== Your instructions ==
The entries below need to be transcribed verbatim.

== Task inputs ==
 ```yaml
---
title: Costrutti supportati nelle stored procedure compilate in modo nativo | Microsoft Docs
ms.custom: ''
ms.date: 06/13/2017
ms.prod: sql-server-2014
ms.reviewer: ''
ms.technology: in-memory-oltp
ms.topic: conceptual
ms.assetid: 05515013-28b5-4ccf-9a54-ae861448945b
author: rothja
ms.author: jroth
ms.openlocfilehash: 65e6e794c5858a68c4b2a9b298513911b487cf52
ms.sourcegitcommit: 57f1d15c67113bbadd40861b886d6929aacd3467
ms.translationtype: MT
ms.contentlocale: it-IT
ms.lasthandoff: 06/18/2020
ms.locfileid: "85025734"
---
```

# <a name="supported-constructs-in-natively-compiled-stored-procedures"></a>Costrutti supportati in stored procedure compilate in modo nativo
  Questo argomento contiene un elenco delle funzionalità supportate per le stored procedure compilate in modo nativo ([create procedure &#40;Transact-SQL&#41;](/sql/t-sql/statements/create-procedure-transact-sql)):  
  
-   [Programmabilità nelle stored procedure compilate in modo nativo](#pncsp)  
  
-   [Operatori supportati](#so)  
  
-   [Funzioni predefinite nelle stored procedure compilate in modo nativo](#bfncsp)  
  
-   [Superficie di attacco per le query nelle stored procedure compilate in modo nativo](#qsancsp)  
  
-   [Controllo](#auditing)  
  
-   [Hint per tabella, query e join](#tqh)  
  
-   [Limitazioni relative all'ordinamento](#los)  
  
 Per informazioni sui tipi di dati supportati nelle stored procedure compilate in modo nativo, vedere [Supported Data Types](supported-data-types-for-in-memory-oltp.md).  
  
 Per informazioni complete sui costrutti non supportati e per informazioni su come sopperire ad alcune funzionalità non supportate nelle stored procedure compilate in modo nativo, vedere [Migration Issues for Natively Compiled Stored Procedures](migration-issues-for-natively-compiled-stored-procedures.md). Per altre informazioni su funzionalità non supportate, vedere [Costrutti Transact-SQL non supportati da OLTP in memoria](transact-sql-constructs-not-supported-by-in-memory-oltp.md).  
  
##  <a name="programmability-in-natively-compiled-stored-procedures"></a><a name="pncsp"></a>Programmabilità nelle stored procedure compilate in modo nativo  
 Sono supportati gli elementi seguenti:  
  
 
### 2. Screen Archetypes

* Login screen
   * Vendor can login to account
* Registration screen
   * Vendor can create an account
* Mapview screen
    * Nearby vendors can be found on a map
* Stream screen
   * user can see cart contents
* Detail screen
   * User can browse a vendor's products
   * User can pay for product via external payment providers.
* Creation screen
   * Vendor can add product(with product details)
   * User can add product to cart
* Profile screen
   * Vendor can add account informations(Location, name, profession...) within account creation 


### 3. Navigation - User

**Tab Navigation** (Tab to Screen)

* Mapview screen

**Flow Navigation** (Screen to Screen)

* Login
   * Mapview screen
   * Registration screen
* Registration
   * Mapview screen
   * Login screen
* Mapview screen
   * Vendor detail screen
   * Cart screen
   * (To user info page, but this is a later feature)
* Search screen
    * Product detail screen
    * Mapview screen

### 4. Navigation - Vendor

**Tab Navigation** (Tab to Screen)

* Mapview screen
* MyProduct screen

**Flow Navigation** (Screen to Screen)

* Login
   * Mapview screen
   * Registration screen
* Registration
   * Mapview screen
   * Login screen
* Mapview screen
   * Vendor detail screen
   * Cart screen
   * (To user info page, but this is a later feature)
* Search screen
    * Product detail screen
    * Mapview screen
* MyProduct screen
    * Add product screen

== Solution to the problem ==
 ```yaml
---
title: Costrutti supportati nelle stored procedure compilate in modo nativo | Microsoft Docs
ms.custom: ''
ms.date: 06/13/2017
ms.prod: sql-server-2014
ms.reviewer: ''
ms.technology: in-memory-oltp
ms.topic: conceptual
ms.assetid: 05515013-28b5-4ccf-9a54-ae861448945b
author: rothja
ms.author: jroth
ms.openlocfilehash: 65e6e794c5858a68c4b2a9b298513911b487cf52
ms.sourcegitcommit: 57f1d15c67113bbadd40861b886d6929aacd3467
ms.translationtype: MT
ms.contentlocale: it-IT
ms.lasthandoff: 06/18/2020
ms.locfileid: "85025734"
---
```

# <a name="supported-constructs-in-natively-compiled-stored-procedures"></a>Costrutti supportati in stored procedure compilate in modo nativo
  Questo argomento contiene un elenco delle funzionalità supportate per le stored procedure compilate in modo nativo ([create procedure &#40;Transact-SQL&#41;](/sql/t-sql/statements/create-procedure-transact-sql)):  
  
-   [Programmabilità nelle stored procedure compilate in modo nativo](#pncsp)  
  
-   [Operatori supportati](#so)  
  
-   [Funzioni predefinite nelle stored procedure compilate in modo nativo](#bfncsp)  
  
-   [Superficie di attacco per le query nelle stored procedure compilate in modo nativo](#qsancsp)  
  
-   [Controllo](#auditing)  
  
-   [Hint per tabella, query e join](#tqh)  
  
-   [Limitazioni relative all'ordinamento](#los)  
  
 Per informazioni sui tipi di dati supportati nelle stored procedure compilate in modo nativo, vedere [Supported Data Types](supported-data-types-for-in-memory-oltp.md).  
  
 Per informazioni complete sui costrutti non supportati e per informazioni su come sopperire ad alcune funzionalità non supportate nelle stored procedure compilate in modo nativo, vedere [Migration Issues for Natively Compiled Stored Procedures](migration-issues-for-natively-compiled-stored-procedures.md). Per altre informazioni su funzionalità non supportate, vedere [Costrutti Transact-SQL non supportati da OLTP in memoria](transact-sql-constructs-not-supported-by-in-memory-oltp.md).  
  
##  <a name="programmability-in-natively-compiled-stored-procedures"></a><a name="pncsp"></a>Programmabilità nelle stored procedure compilate in modo nativo  
 Sono supportati gli elementi seguenti:  
  
 
### 2. Screen Archetypes

* Login screen
   * Vendor can login to account
* Registration screen
   * Vendor can create an account
* Mapview screen
    * Nearby vendors can be found on a map
* Stream screen
   * user can see cart contents
* Detail screen
   * User can browse a vendor's products
   * User can pay for product via external payment providers.
* Creation screen
   * Vendor can add product(with product details)
   * User can add product to cart
* Profile screen
   * Vendor can add account informations(Location, name, profession...) within account creation 


### 3. Navigation - User

**Tab Navigation** (Tab to Screen)

* Mapview screen

**Flow Navigation** (Screen to Screen)

* Login
   * Mapview screen
   * Registration screen
* Registration
   * Mapview screen
   * Login screen
* Mapview screen
   * Vendor detail screen
   * Cart screen
   * (To user info page, but this is a later feature)
* Search screen
    * Product detail screen
    * Mapview screen

### 4. Navigation - Vendor

**Tab Navigation** (Tab to Screen)

* Mapview screen
* MyProduct screen

**Flow Navigation** (Screen to Screen)

* Login
   * Mapview screen
   * Registration screen
* Registration
   * Mapview screen
   * Login screen
* Mapview screen
   * Vendor detail screen
   * Cart screen
   * (To user info page, but this is a later feature)
* Search screen
    * Product detail screen
    * Mapview screen
* MyProduct screen
    * Add product screen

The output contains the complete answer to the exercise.